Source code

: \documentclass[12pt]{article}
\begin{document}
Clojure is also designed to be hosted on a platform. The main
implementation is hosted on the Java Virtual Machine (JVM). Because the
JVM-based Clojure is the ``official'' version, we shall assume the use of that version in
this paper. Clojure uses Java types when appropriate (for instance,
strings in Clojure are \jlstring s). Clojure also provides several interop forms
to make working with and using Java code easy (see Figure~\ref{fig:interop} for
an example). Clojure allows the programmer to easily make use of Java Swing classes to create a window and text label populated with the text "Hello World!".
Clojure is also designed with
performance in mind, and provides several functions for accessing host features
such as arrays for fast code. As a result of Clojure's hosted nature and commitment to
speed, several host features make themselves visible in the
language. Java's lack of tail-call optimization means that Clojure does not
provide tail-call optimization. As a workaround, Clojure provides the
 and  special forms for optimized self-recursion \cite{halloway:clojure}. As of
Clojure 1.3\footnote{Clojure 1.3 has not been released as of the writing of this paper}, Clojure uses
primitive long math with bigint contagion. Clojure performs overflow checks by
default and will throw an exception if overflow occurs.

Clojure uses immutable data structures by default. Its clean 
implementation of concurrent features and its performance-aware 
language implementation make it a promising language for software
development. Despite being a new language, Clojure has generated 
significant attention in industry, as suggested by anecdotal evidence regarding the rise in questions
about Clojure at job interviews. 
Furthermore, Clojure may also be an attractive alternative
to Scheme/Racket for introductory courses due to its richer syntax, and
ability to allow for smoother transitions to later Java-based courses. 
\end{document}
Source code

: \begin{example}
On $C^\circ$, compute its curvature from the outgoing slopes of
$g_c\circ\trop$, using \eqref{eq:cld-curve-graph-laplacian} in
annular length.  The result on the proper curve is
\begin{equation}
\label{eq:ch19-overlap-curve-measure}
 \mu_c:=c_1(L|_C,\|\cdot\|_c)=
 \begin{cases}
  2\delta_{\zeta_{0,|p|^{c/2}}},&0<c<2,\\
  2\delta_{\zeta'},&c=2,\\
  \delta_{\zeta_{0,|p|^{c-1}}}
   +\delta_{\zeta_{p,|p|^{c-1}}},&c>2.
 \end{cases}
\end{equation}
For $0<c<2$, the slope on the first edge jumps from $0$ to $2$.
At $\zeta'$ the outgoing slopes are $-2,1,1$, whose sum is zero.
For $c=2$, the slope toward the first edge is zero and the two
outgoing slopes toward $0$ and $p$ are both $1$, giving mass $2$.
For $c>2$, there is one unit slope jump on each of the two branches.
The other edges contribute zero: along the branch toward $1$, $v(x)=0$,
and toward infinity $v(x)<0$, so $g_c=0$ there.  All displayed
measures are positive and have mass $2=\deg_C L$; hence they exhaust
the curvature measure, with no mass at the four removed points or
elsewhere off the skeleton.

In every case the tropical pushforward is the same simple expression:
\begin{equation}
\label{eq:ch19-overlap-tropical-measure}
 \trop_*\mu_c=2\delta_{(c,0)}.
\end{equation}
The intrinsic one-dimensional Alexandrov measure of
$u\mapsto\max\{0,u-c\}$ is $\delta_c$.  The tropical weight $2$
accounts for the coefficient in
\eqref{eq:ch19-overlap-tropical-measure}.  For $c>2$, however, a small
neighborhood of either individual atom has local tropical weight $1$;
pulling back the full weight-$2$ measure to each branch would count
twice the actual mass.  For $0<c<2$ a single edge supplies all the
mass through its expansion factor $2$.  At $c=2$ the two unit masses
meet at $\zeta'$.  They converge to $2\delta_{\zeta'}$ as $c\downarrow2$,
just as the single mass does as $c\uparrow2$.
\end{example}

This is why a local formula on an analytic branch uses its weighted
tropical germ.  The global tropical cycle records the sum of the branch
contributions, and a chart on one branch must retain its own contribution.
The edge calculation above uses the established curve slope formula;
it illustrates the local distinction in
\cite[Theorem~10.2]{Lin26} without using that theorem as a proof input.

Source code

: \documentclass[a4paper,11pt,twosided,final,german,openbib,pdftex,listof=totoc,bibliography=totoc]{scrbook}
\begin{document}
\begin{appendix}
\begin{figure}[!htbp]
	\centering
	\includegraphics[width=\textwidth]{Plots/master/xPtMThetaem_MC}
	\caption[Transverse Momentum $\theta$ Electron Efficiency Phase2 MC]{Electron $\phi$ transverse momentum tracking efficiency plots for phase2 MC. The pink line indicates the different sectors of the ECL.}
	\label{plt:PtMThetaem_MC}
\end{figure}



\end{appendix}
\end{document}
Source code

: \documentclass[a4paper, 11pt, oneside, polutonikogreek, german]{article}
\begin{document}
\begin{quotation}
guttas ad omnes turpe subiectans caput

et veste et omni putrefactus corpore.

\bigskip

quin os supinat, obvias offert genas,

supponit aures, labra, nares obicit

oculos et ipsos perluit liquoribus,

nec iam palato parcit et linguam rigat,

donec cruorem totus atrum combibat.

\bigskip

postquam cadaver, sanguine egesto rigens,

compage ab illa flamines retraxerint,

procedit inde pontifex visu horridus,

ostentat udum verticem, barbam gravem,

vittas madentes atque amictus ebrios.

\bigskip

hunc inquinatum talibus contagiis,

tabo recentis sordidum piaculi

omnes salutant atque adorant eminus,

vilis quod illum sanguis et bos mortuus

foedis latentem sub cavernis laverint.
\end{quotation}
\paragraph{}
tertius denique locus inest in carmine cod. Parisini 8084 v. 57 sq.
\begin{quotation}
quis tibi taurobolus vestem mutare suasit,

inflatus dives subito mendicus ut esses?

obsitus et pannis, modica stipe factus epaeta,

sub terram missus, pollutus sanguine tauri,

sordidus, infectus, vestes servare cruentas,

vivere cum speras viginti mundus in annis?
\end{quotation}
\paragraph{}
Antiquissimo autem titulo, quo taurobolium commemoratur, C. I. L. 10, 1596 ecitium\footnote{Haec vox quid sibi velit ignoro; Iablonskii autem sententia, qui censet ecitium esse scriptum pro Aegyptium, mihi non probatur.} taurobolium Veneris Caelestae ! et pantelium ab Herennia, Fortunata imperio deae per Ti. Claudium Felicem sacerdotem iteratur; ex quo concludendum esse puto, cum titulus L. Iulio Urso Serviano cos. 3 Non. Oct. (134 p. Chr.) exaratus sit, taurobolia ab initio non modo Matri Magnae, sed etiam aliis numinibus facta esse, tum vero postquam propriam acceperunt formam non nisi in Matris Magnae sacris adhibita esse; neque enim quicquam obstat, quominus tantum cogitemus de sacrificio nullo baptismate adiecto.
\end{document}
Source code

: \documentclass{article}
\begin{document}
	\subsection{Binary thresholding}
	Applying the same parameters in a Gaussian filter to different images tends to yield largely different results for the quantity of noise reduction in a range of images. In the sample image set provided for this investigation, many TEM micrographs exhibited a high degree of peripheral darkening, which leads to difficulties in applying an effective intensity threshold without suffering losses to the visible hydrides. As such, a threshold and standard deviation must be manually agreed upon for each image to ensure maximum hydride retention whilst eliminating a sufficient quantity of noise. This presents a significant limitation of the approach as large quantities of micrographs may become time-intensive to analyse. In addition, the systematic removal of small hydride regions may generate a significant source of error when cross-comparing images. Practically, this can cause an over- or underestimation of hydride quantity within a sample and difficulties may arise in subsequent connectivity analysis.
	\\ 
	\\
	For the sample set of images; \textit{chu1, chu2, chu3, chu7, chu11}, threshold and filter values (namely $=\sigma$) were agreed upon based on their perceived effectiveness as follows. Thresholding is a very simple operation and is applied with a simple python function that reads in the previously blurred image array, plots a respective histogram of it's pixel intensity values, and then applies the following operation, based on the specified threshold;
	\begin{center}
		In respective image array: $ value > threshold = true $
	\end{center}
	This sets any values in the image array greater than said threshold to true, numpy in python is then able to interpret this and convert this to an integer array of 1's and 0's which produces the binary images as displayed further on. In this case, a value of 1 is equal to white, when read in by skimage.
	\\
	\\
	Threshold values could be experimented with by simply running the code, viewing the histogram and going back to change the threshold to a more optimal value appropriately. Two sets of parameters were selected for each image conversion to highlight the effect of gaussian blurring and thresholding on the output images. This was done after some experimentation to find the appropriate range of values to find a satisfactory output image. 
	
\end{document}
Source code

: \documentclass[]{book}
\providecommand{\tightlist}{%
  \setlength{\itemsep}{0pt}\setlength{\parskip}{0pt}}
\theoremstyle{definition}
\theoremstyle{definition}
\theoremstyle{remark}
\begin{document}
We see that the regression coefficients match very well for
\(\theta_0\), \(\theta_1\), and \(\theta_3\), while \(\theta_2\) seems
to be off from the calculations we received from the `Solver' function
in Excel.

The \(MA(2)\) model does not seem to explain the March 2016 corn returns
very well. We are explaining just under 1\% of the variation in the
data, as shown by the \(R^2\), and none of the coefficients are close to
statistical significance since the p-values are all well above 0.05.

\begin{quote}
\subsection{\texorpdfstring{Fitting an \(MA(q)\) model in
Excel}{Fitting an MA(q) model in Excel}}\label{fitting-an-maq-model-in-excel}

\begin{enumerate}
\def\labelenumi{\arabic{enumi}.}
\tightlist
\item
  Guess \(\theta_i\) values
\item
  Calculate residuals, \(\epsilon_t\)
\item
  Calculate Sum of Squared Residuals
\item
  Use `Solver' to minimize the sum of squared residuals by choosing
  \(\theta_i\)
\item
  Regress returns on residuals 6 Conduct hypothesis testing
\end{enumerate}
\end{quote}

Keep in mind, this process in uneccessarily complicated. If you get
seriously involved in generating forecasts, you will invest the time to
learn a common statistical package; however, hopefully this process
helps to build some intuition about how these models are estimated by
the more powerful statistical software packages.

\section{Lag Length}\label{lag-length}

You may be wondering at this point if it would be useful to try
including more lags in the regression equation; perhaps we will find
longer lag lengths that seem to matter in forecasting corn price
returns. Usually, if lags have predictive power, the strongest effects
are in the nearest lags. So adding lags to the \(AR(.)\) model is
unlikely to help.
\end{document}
------------------------------------
What to do | Check each line of the records for the word "overlap", and show the lines that contain it.

Answer for this exercise |
\label{eq:ch19-overlap-curve-measure}
\label{eq:ch19-overlap-tropical-measure}
\eqref{eq:ch19-overlap-tropical-measure}.  For $c>2$, however, a small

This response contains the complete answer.